Obama diz que EUA esperam uma contrapartida do Paquistão

Os Estados Unidos vão dar ao Paquistão os instrumentos necessários para derrotar a Al Qaeda, mas esperam uma contrapartida, disse o presidente Barack Obama em uma entrevista divulgada neste domingo sobre a nova estratégia do governo para o Afeganistão.

REUTERS

29 de março de 2009 | 17h40

Durante o programa "Face the Nation" da rede de TV CBS, Obama também disse que se os Estados Unidos localizarem líderes da Al Qaeda no Paquistão, só irão persegui-los após consultar as autoridades paquistanesas.

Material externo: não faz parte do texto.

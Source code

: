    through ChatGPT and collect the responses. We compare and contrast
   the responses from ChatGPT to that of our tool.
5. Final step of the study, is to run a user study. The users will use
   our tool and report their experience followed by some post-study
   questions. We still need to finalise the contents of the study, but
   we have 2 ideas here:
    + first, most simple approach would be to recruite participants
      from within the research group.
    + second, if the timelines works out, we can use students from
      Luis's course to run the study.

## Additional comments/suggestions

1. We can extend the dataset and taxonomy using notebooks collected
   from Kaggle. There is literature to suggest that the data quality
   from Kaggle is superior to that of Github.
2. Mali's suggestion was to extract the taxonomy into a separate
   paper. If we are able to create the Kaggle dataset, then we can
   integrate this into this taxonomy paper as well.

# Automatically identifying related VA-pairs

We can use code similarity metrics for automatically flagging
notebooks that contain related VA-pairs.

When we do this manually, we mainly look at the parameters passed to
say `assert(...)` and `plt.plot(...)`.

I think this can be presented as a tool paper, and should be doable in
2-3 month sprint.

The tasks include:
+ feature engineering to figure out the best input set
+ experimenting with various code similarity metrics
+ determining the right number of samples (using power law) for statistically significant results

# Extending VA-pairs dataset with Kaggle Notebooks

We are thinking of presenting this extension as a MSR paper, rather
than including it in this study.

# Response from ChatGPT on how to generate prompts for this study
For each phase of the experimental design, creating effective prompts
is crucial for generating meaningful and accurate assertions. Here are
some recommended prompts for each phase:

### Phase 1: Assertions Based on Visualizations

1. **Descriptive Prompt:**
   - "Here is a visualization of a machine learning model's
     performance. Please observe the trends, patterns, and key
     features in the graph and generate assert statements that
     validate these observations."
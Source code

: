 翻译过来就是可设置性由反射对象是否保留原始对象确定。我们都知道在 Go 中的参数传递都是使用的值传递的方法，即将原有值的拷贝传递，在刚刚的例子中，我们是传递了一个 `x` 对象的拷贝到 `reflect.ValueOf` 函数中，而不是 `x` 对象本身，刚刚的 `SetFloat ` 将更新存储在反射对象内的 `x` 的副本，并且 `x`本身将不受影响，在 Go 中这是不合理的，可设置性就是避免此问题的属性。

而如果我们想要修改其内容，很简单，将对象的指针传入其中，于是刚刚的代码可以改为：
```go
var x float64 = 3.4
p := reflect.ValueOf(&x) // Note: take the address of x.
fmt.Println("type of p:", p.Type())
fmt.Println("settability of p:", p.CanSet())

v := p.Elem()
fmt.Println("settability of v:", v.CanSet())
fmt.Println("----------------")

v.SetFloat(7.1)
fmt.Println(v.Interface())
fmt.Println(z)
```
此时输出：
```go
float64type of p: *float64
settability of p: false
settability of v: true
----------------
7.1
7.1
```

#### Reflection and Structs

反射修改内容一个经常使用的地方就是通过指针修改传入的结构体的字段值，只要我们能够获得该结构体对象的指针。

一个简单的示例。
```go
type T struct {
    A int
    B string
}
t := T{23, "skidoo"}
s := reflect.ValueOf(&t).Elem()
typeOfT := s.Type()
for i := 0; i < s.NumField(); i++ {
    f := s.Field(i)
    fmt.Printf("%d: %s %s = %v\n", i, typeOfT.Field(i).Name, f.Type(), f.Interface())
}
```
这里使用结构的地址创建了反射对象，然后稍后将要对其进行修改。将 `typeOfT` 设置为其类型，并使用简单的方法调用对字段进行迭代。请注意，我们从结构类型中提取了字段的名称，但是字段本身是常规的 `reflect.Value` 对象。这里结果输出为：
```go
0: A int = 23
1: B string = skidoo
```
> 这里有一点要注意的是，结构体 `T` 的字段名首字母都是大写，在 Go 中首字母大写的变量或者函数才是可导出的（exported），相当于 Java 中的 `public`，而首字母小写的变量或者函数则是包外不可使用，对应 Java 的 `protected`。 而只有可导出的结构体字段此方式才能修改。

Os comentários do presidente foram feitos em entrevista realizada na sexta-feira, o dia do anúncio de uma nova estratégia para o Afeganistão, que pede a eliminação de todos os militantes da Al Qaeda que estariam planejando ataques aos Estados Unidos a partir de uma região ao longo da fronteira entre Afeganistão e Paquistão.

O plano prevê o envio de outros 4.000 combatentes para ajudar a treinar o Exército do Afeganistão, em adição aos 17.000 enviados ao país em agosto. Os gastos no conflito devem crescem 60 por cento dos atuais 2 bilhões de dólares por mês, segundo autoridades.

"O que nós queremos fazer é retomar a atenção à Al Qaeda", disse Obama à CBS. "Nós vamos eliminar as redes, as bases deles. Nós vamos nos certificar de que eles não podem atacar os cidadãos dos Estados Unidos, o solo dos Estados Unidos, os interesses dos Estados Unidos e os interesses de nossos aliados ao redor do mundo."

Para fazer isso, segundo Obama, os Estados Unidos tem que garantir que a Al Qaeda não tenha uma base no Afeganistão ou Paquistão de onde organizar os ataques. Ele disse que Washington também precisa convencer os cidadãos paquistaneses de que a luta contra extremistas não é apenas uma guerra dos Estados Unidos.

"O que nós queremos fazer é dizer para o povo paquistanês: 'Vocês são nossos amigos, vocês são nossos aliados. Nós vamos dar a vocês os instrumentos para derrotar a Al Qaeda e eliminar esses redutos seguros, mas nós também esperamos uma contrapartida", disse.

Ele também afirmou que os Estados Unidos iriam perseguir os chamados alvos de "alto valor" no Paquistão após consultar as autoridades do país, mas o principal ponto de sua política é ajudar o Paquistão a derrotar o extremismo.

"Nosso plano não muda o reconhecimento do Paquistão como um governo soberano", disse Obama. "Nós precisamos trabalhar com eles e por meio deles para lidar com a Al Qaeda. Mas nós temos que torná-los muito mais responsáveis."

O presidente disse que situação no Afeganistão vem se deteriorando nos últimos anos, "a não ser que nós administremos isso agora, nós vamos enfrentar mais problemas."